Spun off from the broader storage-resource management market, these tools monitor and report on backups across multiple vendors' backup products. In doing so, they can ease the auditing process. They create a way to implement chargeback programs for backups. They let network executives offer and verify service-level agreements for backups, and more.

Heterogeneous backup-management tools are available from various niche vendors including Aptare, Bocada, CommVault and WysDM Software, as well as such infrastructure vendors as EMC and Symantec. An enterprise might be running EMC's Legato Networker, IBM's Tivoli Storage Manager and Symantec's Veritas Backup Exec, but with backup-management software, an IT administrator can get an at-a-glance, big-picture look at what's happened with all those operations from a single console, in real time and historically.

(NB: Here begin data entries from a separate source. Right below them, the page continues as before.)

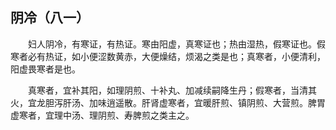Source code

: ## 阴冷（八一）


&emsp;&emsp;妇人阴冷，有寒证，有热证。寒由阳虚，真寒证也；热由湿热，假寒证也。假寒者必有热证，如小便涩数黄赤，大便燥结，烦渴之类是也；真寒者，小便清利，阳虚畏寒者是也。

&emsp;&emsp;真寒者，宜补其阳，如理阴煎、十补丸、加减续嗣降生丹；假寒者，当清其火，宜龙胆泻肝汤、加味逍遥散。肝肾虚寒者，宜暖肝煎、镇阴煎、大营煎。脾胃虚寒者，宜理中汤、理阴煎、寿脾煎之类主之。


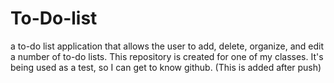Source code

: # To-Do-list
a to-do list application that allows the user to add, delete, organize, and edit a number of to-do lists.
This repository is created for one of my classes. It's being used as a test, so I can get to know github.
(This is added after push)
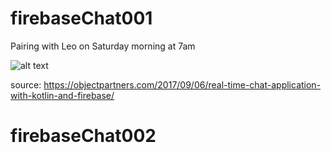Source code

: # firebaseChat001
Pairing with Leo on Saturday morning at 7am

![alt text](https://user-images.githubusercontent.com/10734935/36938530-ca65156e-1ec6-11e8-8959-5f6bc2696e89.png "Image1")

source: https://objectpartners.com/2017/09/06/real-time-chat-application-with-kotlin-and-firebase/
# firebaseChat002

Some vendors take a traditional client/server approach to backup management. An example is EMC's Backup Advisor, in which agents sit on production servers and backup hosts feed system information into the backup-management server residing on the network. More typical is the agentless approach, favored by Bocada, WysDM and others, in which backup-management software gathers statistics through scheduled polling.

These tools are getting ever more sophisticated. In February, start-up Illuminator released Virtual Recovery Engine (VRE), which coordinates reporting of backup applications and other data-protection technologies. In addition, the software associates that information with the application data, so IT executives get an easy view of the backups connected to every data set, says Yishay Yovel, a vice president with the vendor (see screenshot). The initial release provides interfaces to storage arrays and point-in-time copying, replication and backup applications from EMC and Network Appliance.

Better service for SLA management

Given the rise of the dynamic, open New Data Center, products that provide a centralized, heterogeneous view of the data-protection infrastructure are a huge boon. Suddenly, monitoring SLAs gets a lot easier.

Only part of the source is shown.